#### Exercise objective
Repeat, line for line, the entries below from the first line to the line containing "## Vintage Rocking", counting both ends.
Given records START
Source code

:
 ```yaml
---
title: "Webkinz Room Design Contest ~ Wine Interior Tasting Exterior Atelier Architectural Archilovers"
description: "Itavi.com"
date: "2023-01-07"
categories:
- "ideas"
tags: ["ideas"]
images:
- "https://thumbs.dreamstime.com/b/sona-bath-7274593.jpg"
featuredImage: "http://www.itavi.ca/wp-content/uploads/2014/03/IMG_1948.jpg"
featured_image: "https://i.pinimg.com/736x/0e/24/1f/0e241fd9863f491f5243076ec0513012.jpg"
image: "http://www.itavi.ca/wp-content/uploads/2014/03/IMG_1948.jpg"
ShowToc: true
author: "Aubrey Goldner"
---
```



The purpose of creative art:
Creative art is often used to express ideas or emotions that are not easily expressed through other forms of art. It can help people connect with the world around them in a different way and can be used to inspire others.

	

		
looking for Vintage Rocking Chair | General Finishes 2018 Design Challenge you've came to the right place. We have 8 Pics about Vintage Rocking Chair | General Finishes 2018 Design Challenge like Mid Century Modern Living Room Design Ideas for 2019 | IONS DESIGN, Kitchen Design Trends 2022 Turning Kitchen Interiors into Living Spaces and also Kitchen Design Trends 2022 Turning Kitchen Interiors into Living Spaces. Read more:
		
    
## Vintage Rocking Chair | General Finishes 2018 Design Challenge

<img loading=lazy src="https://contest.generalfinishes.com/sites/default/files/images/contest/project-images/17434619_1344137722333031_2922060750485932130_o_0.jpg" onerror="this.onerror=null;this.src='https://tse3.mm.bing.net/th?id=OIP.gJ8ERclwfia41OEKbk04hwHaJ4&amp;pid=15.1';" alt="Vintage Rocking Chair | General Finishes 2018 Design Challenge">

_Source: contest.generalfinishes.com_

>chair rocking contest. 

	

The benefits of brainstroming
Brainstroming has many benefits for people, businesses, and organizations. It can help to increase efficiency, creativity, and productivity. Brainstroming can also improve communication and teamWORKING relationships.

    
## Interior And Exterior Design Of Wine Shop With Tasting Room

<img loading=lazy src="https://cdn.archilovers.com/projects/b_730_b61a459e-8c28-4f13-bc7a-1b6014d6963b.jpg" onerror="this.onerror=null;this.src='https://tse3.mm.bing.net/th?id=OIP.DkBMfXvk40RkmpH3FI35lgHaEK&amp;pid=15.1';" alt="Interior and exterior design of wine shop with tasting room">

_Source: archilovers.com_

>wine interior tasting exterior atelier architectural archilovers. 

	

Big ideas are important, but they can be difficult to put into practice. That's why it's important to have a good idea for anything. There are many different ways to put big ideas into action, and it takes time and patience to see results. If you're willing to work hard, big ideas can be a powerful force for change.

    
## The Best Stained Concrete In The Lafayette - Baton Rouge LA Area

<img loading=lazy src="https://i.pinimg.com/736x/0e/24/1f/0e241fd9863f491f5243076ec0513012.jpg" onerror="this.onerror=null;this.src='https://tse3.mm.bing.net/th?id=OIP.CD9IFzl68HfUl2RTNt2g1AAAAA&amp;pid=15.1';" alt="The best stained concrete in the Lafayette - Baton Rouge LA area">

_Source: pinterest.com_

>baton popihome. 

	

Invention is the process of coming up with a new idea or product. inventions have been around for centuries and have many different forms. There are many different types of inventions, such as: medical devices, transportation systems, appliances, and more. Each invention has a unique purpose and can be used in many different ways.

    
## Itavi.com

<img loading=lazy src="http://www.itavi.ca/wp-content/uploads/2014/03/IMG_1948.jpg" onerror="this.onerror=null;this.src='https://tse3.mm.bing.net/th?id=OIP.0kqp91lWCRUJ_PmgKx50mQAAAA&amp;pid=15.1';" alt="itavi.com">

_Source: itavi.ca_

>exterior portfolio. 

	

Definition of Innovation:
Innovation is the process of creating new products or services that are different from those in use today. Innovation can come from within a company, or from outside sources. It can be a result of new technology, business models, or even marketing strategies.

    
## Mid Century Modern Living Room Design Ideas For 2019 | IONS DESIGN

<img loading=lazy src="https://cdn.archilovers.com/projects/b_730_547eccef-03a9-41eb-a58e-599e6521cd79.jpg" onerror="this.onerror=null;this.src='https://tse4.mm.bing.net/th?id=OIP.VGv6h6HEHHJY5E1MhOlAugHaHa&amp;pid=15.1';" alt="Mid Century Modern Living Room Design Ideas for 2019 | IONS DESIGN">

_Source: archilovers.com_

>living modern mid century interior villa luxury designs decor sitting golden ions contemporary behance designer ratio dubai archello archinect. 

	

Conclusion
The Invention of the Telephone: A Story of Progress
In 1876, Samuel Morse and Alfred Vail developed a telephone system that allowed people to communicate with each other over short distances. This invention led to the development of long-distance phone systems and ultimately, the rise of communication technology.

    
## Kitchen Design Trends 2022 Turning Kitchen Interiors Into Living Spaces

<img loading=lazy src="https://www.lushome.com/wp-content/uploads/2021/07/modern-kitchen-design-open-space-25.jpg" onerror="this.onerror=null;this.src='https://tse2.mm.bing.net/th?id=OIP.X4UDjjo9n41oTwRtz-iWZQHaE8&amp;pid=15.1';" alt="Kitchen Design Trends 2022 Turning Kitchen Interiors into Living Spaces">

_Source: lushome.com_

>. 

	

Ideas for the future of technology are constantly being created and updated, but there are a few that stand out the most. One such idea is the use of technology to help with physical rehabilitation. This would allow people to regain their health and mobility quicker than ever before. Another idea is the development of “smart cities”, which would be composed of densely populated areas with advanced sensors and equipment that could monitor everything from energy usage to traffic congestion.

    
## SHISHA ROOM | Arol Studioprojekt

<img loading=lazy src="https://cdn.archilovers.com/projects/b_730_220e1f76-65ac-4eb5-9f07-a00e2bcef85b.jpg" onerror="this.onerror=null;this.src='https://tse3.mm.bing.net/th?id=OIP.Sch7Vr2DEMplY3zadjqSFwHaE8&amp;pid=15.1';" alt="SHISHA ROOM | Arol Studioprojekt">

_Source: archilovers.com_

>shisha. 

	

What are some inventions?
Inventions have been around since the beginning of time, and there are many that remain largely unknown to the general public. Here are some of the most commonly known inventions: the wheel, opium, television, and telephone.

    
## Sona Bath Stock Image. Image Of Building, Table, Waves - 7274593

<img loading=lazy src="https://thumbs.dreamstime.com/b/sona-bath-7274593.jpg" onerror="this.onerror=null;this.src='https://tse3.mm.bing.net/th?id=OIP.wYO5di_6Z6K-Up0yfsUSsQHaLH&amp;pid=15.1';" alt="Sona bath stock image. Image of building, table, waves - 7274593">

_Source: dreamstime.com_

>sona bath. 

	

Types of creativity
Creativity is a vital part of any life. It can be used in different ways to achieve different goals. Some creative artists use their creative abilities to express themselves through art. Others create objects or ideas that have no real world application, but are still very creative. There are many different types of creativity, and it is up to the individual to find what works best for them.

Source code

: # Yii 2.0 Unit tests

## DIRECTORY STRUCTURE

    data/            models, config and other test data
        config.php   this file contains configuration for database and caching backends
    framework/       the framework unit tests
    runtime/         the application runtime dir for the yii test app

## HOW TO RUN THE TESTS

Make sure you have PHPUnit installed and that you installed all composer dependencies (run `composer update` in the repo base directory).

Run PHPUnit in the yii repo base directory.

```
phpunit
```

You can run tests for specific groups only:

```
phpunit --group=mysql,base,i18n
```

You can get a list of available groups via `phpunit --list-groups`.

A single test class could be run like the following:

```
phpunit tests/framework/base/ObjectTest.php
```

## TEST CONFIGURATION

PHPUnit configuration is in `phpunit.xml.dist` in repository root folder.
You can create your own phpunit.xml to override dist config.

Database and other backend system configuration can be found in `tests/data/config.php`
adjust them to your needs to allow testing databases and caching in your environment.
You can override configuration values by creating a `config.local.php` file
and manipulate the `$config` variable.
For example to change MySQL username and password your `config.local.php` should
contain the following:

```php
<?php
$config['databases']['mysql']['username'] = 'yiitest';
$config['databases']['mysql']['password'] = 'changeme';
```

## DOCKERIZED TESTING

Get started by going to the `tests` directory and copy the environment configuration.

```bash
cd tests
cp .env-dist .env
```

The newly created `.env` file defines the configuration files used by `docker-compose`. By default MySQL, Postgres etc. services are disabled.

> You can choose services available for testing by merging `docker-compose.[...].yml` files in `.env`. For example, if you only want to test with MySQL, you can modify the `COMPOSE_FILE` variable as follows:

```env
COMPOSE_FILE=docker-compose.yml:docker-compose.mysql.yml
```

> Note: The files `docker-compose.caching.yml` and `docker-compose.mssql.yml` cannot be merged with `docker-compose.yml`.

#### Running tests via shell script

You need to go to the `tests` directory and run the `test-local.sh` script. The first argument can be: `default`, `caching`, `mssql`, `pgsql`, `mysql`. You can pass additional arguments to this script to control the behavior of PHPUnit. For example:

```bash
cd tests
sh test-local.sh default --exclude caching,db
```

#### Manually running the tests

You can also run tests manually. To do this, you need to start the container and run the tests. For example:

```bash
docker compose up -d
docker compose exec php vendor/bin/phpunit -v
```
Given records END
#### Exercise result
Source code

:
 ```yaml
---
title: "Webkinz Room Design Contest ~ Wine Interior Tasting Exterior Atelier Architectural Archilovers"
description: "Itavi.com"
date: "2023-01-07"
categories:
- "ideas"
tags: ["ideas"]
images:
- "https://thumbs.dreamstime.com/b/sona-bath-7274593.jpg"
featuredImage: "http://www.itavi.ca/wp-content/uploads/2014/03/IMG_1948.jpg"
featured_image: "https://i.pinimg.com/736x/0e/24/1f/0e241fd9863f491f5243076ec0513012.jpg"
image: "http://www.itavi.ca/wp-content/uploads/2014/03/IMG_1948.jpg"
ShowToc: true
author: "Aubrey Goldner"
---
```



The purpose of creative art:
Creative art is often used to express ideas or emotions that are not easily expressed through other forms of art. It can help people connect with the world around them in a different way and can be used to inspire others.

	

		
looking for Vintage Rocking Chair | General Finishes 2018 Design Challenge you've came to the right place. We have 8 Pics about Vintage Rocking Chair | General Finishes 2018 Design Challenge like Mid Century Modern Living Room Design Ideas for 2019 | IONS DESIGN, Kitchen Design Trends 2022 Turning Kitchen Interiors into Living Spaces and also Kitchen Design Trends 2022 Turning Kitchen Interiors into Living Spaces. Read more:
		
    
## Vintage Rocking Chair | General Finishes 2018 Design Challenge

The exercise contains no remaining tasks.